Secretary-General of the Conference on Interaction and Confidence-Building Measures in Asia
- Incumbent
- Assumed office 13 October 2022
- Preceded by: Position established

Executive Director of the Secretariat of the Conference on Interaction and Confidence-Building Measures in Asia
- In office 24 September 2020 – 13 October 2022

Ambassador of Kazakhstan to Austria
- In office 2014–2020

Ambassador of Kazakhstan to Germany
- In office 2003–2007

Ambassador of Kazakhstan to Turkey
- In office 1999–2003

Personal details
- Born: 8 June 1966 (age 60) Almaty, Kazakh SSR, Soviet Union

= Kairat Sarybay =

Kairat Sarybay (born 8 June 1966) is a Kazakh diplomat who serves as the first Secretary-General of the Conference on Interaction and Confidence-Building Measures in Asia (CICA).

He previously served as the Executive Director of the CICA Secretariat from 2020 to 2022, before the position's title was adjusted to Secretary-General in accordance with the CICA transformation process launched at the Sixth CICA Summit on 13 October 2022.
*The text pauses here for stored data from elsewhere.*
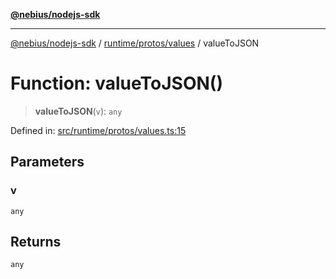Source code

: [**@nebius/nodejs-sdk**](../../../../README.md)

---

[@nebius/nodejs-sdk](../../../../README.md) / [runtime/protos/values](../README.md) / valueToJSON

# Function: valueToJSON()

> **valueToJSON**(`v`): `any`

Defined in: [src/runtime/protos/values.ts:15](https://github.com/nebius/nodejs-sdk/blob/2ec552fb564ad8fdbf78c4eb6e73ce9101501e8a/src/runtime/protos/values.ts#L15)

## Parameters

### v

`any`

## Returns

`any`
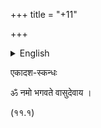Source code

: +++
title = "+11"

+++

<details><summary>English</summary>

1.03

Complete edition of Eleventh Canto with commentaries of

Madhva, Śrīdhara, Jīva Gosvāmin (Krama-sandarbha) and Viśvanātha
Cakravartī Ṭhākura.

This edition does not have Srinath Chakravarti. Comments by Sanatan
Goswami on the Eleventh Canto found in *Hari-bhakti-vilāsa* and
*Br̥had-bhāgavatāmr̥ta* have been included where found. Where the
Sandarbhas differ from Krama-sandarbha, those comments have also been
added, as well as the comments given by Viśvanātha or Śrī Jīva to other
texts citing verses from the Eleventh Canto.\
------------------------------
No single edition was used consistently throughout, so that information
is not being given here. There are only a few footnotes and
notifications of variants, etc., usually based on a comparison to the
Ṣaṭ-sandarbha comments.

Text entered by Jagadananda Das.

1.03 version, Nov. 17 2017

</details>


एकादश-स्कन्धः

ॐ नमो भगवते वासुदेवाय ।

(११.१)


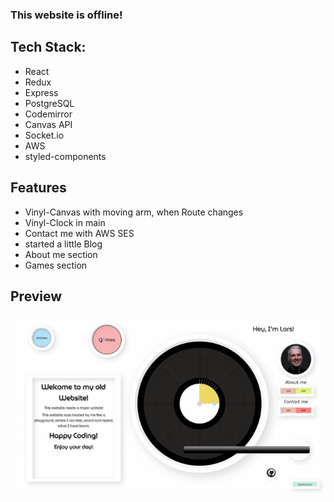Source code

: ### This website is offline!

## Tech Stack:

-   React
-   Redux
-   Express
-   PostgreSQL
-   Codemirror
-   Canvas API
-   Socket.io
-   AWS
-   styled-components

## Features

-   Vinyl-Canvas with moving arm, when Route changes
-   Vinyl-Clock in main
-   Contact me with AWS SES
-   started a little Blog
-   About me section
-   Games section

## Preview

![my-old-website](old-website.gif)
In 2025, he announced that the next CICA summit will be held in Baku in 2026 under the presidency of Azerbaijan.

Sarybay joined the Ministry of Foreign Affairs of Kazakhstan in August 1991, serving as the head of the Protocol Service of the president from 1996 to 1997 and press secretary and head of the Press Service of the president from 1997 to 1998.

From 1998 to 1999, from 2007 to 2008, and from 2010 to 2014 he served as the deputy minister for foreign affairs of Kazakhstan. He also served as assistant to the president of Kazakhstan on foreign policy issues from 2008 to 2010.

He served as Ambassador of Kazakhstan to Turkey from 1999 to 2003, becoming the youngest ambassador in the history of Kazakhstan, as Ambassador to Germany from 2003 to 2007, and as Ambassador to Austria and Permanent Representative to the international organisations in Vienna from 2014 to 2020.